Only one stretch of the listing below is wanted. Begin at the line that has "eating, birds' flight, on", stop after the line that has "owner of the world of things, I", and repeat every line in between exactly.

···

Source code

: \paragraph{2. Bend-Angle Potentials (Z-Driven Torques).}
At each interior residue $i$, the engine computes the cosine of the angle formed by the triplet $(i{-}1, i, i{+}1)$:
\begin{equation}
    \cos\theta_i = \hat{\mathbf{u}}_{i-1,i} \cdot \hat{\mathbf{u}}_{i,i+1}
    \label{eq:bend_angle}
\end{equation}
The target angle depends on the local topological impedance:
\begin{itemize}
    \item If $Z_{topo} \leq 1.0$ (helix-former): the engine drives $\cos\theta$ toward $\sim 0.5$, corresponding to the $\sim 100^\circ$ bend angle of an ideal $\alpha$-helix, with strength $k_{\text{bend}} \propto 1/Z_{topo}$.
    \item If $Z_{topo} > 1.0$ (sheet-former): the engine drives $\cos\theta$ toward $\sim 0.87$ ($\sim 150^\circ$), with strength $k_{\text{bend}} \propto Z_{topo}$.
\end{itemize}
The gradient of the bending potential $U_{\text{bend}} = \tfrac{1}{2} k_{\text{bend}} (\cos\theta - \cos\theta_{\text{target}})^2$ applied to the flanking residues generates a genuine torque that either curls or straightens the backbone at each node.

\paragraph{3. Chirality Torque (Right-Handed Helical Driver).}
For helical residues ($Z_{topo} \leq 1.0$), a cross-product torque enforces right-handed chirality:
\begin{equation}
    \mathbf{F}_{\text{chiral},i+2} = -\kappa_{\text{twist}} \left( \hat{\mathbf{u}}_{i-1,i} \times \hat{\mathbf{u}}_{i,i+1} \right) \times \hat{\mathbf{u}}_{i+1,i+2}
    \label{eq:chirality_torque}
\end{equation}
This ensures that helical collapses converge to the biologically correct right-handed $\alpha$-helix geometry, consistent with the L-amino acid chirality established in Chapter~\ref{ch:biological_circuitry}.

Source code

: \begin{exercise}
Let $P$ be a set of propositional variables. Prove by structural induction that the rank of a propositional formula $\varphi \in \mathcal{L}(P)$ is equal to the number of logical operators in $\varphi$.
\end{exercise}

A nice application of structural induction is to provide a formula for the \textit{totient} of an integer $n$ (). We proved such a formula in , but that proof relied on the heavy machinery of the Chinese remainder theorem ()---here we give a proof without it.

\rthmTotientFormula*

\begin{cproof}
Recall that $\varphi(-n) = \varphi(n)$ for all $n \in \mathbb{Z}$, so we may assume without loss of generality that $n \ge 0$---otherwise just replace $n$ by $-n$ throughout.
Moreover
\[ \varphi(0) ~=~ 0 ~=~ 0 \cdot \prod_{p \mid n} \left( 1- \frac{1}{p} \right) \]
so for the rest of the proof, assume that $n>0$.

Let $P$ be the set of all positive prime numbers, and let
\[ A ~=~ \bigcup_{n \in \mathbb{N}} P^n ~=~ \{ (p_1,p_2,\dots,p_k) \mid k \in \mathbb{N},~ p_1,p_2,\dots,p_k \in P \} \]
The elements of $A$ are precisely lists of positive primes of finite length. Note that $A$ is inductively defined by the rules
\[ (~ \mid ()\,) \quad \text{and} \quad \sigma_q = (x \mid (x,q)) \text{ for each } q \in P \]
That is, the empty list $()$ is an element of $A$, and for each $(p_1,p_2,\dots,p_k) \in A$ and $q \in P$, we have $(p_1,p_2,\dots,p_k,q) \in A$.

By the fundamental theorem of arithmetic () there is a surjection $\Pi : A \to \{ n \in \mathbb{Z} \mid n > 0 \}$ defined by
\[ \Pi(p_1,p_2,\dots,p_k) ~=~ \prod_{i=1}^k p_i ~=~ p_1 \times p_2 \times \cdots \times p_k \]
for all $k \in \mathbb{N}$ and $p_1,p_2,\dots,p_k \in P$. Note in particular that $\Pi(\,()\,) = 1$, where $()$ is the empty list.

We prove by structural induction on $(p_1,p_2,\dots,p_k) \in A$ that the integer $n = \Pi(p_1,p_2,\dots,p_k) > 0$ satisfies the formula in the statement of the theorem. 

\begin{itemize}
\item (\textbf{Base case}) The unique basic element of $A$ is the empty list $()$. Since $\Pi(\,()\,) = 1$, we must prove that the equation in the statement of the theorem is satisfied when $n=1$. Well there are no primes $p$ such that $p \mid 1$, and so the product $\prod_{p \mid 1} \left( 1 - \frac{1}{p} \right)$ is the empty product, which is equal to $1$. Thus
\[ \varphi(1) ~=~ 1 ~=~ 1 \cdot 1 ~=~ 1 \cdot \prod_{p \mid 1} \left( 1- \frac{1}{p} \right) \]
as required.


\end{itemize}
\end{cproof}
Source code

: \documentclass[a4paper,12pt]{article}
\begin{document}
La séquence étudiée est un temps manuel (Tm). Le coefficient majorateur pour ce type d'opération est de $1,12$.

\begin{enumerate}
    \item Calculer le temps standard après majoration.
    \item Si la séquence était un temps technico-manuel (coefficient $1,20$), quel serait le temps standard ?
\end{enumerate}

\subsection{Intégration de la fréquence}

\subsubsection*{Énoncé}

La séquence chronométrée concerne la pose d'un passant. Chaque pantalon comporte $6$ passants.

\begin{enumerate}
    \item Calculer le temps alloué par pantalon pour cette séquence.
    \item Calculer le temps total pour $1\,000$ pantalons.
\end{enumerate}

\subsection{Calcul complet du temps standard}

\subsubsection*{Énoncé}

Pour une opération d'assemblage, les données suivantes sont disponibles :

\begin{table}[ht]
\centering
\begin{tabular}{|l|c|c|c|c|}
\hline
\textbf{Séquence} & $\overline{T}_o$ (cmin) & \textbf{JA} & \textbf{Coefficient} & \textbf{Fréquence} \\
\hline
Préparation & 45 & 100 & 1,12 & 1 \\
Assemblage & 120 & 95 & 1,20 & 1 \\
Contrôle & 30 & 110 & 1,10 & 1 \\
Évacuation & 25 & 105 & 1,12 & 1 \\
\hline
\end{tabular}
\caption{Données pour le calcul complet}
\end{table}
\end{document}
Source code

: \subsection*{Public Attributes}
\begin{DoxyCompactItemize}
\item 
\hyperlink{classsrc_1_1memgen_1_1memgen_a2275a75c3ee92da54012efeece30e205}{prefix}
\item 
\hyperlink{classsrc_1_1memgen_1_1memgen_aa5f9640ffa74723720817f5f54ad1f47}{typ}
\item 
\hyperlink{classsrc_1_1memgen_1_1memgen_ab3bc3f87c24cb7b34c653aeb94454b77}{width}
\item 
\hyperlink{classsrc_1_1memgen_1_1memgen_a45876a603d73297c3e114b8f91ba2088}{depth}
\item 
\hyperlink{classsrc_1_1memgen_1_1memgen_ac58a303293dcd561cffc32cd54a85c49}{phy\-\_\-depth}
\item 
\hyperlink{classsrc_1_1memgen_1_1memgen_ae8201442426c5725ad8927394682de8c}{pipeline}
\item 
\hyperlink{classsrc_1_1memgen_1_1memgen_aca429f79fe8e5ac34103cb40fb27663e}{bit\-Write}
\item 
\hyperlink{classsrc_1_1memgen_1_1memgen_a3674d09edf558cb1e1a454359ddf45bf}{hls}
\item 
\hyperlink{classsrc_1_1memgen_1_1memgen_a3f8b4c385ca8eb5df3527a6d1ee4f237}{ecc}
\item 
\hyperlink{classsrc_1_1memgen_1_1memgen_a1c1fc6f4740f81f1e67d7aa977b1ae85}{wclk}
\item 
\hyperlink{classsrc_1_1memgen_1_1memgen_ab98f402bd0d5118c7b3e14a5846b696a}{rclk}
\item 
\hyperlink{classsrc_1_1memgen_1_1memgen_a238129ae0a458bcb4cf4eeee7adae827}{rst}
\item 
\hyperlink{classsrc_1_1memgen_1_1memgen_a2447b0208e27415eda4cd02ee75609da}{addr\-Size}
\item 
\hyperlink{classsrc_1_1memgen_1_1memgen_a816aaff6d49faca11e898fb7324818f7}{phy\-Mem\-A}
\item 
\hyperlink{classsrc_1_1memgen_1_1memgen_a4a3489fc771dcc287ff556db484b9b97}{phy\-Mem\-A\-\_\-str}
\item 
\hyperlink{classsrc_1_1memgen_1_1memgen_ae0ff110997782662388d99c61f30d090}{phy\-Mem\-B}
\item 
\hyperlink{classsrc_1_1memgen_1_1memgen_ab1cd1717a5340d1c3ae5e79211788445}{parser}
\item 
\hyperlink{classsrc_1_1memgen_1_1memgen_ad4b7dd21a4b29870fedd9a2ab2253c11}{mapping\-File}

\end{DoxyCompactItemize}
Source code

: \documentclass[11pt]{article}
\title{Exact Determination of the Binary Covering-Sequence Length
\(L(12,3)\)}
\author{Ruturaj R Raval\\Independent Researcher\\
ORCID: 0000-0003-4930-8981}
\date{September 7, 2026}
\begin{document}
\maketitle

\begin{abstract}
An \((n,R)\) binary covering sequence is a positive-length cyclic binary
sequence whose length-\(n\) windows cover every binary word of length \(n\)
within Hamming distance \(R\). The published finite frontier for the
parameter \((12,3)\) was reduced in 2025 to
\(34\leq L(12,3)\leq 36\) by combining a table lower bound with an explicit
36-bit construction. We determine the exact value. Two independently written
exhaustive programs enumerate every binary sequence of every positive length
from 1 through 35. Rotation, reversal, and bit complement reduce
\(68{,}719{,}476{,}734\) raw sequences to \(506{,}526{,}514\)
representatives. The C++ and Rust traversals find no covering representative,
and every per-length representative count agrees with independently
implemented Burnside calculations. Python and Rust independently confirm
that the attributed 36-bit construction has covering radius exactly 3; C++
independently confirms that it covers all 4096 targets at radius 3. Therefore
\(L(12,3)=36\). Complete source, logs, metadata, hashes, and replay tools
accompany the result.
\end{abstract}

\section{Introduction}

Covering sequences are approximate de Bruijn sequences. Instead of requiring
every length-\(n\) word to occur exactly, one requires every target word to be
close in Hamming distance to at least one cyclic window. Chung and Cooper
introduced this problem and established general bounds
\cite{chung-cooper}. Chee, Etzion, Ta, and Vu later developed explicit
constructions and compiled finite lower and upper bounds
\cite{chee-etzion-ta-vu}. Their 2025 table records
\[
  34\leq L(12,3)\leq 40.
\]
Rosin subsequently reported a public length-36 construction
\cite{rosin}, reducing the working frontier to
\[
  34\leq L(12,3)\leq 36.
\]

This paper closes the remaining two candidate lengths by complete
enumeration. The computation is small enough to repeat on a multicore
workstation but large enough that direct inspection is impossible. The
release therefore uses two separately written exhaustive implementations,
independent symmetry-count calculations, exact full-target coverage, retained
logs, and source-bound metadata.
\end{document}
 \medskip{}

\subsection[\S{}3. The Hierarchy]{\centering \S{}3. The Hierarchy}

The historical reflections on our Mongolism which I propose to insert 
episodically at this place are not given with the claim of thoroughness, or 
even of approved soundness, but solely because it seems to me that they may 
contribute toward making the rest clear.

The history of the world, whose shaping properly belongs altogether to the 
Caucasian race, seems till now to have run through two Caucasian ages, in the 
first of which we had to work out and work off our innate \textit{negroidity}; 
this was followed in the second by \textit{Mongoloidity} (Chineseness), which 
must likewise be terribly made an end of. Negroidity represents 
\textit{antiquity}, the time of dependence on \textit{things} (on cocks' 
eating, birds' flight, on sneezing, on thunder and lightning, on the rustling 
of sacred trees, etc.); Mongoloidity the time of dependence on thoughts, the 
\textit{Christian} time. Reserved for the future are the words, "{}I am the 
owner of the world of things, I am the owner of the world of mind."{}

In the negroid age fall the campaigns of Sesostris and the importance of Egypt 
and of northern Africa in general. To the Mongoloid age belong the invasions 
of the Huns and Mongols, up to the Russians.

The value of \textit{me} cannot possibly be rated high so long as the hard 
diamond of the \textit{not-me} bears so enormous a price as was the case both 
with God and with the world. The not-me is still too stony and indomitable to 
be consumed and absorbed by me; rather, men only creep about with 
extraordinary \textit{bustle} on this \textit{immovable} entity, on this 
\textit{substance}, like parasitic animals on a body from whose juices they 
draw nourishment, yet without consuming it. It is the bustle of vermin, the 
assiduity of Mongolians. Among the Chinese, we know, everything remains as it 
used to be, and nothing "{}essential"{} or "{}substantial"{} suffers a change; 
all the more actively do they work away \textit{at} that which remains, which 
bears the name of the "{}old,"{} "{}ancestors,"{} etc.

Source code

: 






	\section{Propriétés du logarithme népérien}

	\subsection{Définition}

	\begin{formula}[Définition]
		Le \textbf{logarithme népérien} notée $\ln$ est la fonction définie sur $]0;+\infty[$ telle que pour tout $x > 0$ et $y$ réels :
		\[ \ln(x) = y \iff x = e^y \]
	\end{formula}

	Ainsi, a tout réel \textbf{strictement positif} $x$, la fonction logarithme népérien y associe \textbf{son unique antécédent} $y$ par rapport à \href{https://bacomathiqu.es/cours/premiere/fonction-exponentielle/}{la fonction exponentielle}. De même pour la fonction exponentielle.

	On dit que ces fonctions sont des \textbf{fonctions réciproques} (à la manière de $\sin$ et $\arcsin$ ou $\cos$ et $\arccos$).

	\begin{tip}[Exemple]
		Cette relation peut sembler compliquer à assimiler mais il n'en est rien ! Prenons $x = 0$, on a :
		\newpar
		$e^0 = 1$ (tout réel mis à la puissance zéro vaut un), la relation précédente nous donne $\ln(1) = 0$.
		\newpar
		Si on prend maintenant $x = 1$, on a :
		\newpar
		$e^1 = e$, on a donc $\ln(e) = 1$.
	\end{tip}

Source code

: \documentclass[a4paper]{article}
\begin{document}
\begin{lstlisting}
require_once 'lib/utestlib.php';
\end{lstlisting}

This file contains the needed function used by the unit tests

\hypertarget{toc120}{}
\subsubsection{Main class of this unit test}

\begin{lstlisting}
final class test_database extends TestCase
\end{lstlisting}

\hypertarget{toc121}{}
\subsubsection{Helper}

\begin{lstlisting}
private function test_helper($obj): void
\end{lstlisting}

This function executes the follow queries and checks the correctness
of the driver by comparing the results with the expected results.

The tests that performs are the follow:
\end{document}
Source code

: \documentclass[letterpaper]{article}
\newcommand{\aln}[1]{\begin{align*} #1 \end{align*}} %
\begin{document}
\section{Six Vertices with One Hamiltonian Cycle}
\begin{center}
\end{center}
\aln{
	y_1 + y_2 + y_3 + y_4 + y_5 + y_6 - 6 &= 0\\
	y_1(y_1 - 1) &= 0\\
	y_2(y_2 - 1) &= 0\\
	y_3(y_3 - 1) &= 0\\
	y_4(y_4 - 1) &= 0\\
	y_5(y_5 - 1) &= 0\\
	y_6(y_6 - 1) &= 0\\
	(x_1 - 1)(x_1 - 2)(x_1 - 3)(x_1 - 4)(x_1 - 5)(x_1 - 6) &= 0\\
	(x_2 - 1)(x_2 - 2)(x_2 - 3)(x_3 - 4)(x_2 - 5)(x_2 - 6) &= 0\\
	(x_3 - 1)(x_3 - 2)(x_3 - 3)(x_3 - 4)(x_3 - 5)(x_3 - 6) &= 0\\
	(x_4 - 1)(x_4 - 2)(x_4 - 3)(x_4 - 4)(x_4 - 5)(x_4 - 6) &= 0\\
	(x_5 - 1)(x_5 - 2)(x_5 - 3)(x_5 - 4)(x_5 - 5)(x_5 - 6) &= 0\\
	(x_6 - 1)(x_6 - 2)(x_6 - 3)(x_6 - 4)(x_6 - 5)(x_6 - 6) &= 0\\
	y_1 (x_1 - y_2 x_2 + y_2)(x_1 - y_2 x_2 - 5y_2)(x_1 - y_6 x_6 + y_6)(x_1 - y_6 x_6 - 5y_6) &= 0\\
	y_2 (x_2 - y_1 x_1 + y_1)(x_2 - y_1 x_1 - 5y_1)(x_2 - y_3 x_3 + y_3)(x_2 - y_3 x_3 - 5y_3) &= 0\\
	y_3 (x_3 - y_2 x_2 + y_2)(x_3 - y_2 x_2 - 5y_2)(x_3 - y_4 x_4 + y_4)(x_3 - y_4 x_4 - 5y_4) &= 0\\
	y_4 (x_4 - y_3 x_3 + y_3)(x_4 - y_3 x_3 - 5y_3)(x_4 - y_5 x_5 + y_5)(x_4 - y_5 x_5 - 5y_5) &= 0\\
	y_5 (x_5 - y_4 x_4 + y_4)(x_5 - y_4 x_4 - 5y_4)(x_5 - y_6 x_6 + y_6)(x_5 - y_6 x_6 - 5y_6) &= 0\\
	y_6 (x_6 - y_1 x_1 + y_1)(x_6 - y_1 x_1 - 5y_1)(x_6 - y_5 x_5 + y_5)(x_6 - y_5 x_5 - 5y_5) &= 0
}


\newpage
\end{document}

···

» **Final answer**:
eating, birds' flight, on sneezing, on thunder and lightning, on the rustling 
of sacred trees, etc.); Mongoloidity the time of dependence on thoughts, the 
\textit{Christian} time. Reserved for the future are the words, "{}I am the 
owner of the world of things, I am the owner of the world of mind."{}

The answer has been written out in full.